上記レート算出部は、上記振動子の発振周波数に基づいて、単位時間毎のレート換算値を算出するように構成される。
上記第1のフィルタ部は、上記レート算出部から出力されるレート換算値から異常値を除去するように構成される。
上記第2のフィルタ部は、上記第1のフィルタ部から出力されるレート換算値を平滑化するように構成される。
【0009】
上記膜厚制御装置によれば、上記レート算出部から出力される前記レート換算値から異常値を除去する第1のフィルタ部を備えているため、異常値が排除されたレート換算値をもとに第2のフィルタ部における平滑化処理が実行可能となる。これにより異常値を原因とする蒸着源への過剰フィードバック制御を抑制することができる。
【0010】
上記第1のフィルタ部は、異常値を除去できる機能があれば構成は特に限定されず、例えば、上記レート算出部から出力されるレート換算値から代表値を抽出するように構成される。上記代表値は、異常値であるとの蓋然性が低いレート換算値であればよい。典型的には、第1のフィルタ部は、中央値演算フィルタで構成される。サンプル数は特に限定されず、例えば蒸着源へのフィードバック制御に支障を来さない範囲で任意に設定可能である。
【0011】
一方、上記第2のフィルタ部は、平滑化機能を有するフィルタであれば構成は特に限定されず、典型的には、移動平均フィルタあるいは一次ローパスフィルタで構成される。移動平均には、単純移動平均、加重移動平均などが含まれる。サンプル数は特に限定されず、例えば蒸着源へのフィードバック制御に支障を来さない範囲で任意に設定可能である。
【0012】
上記膜厚制御装置は、第3のフィルタ部をさらに具備してもよい。上記第3のフィルタ部は、上記レート算出部から出力される上記レート換算値を平滑化し、平滑化したレート換算値を上記第1のフィルタ部へ出力する。

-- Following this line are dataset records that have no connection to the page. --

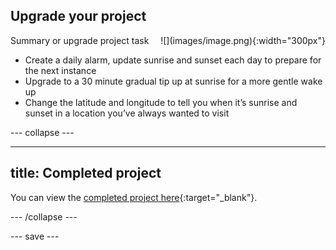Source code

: ## Upgrade your project

<div style="display: flex; flex-wrap: wrap">
<div style="flex-basis: 200px; flex-grow: 1; margin-right: 15px;">
Summary or upgrade project task
</div>
<div>
![](images/image.png){:width="300px"}
</div>
</div>

+ Create a daily alarm, update sunrise and sunset each day to prepare for the next instance
+ Upgrade to a 30 minute gradual tip up at sunrise for a more gentle wake up
+ Change the latitude and longitude to tell you when it’s sunrise and sunset in a location you’ve always wanted to visit

--- collapse ---

---
title: Completed project
---

You can view the [completed project here](https://scratch.mit.edu/projects/485673032/){:target="_blank"}.

--- /collapse ---

--- save ---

これにより、レート算出部から出力されるレート換算値に比較的大きな変動がある場合においても、第1のフィルタ部に入力される当該レート換算値の平滑化が可能となるため、測定精度の低下を抑制することができる。
【0013】
第3のフィルタ部は、平滑化機能を有するフィルタであれば構成は特に限定されず、典型的には、第2のフィルタ部と同様な移動平均フィルタあるいは一次ローパスフィルタで構成される。サンプル数は特に限定されず、例えば蒸着源へのフィードバック制御に支障を来さない範囲で任意に設定可能である。
【0014】
本発明の一形態に係る膜厚制御方法は、蒸着源を有する成膜装置に設置された振動子の発振周波数に基づいて成膜レートを測定し、測定された上記成膜レートに基づいて上記蒸着源を制御する膜厚制御方法であって、上記振動子の発振周波数に基づいて、単位時間毎のレート換算値を算出することを含む。
算出されたレート換算値から異常値が除去される。
異常値が除去されたレート換算値は平滑化される。
このように、レート換算値の平滑化処理の前に、レート換算値から異常値を除去することで、異常値を原因とする成膜レートの測定精度の低下を抑制することができる。
【0015】
本発明の一形態に係る成膜装置は、真空チャンバと、蒸着源と、膜厚センサと、膜厚モニタとを具備する。
上記蒸着源は、上記真空チャンバの内部に配置される。
上記膜厚センサは、上記真空チャンバの内部に配置され、所定の共振周波数で発振する振動子を有する。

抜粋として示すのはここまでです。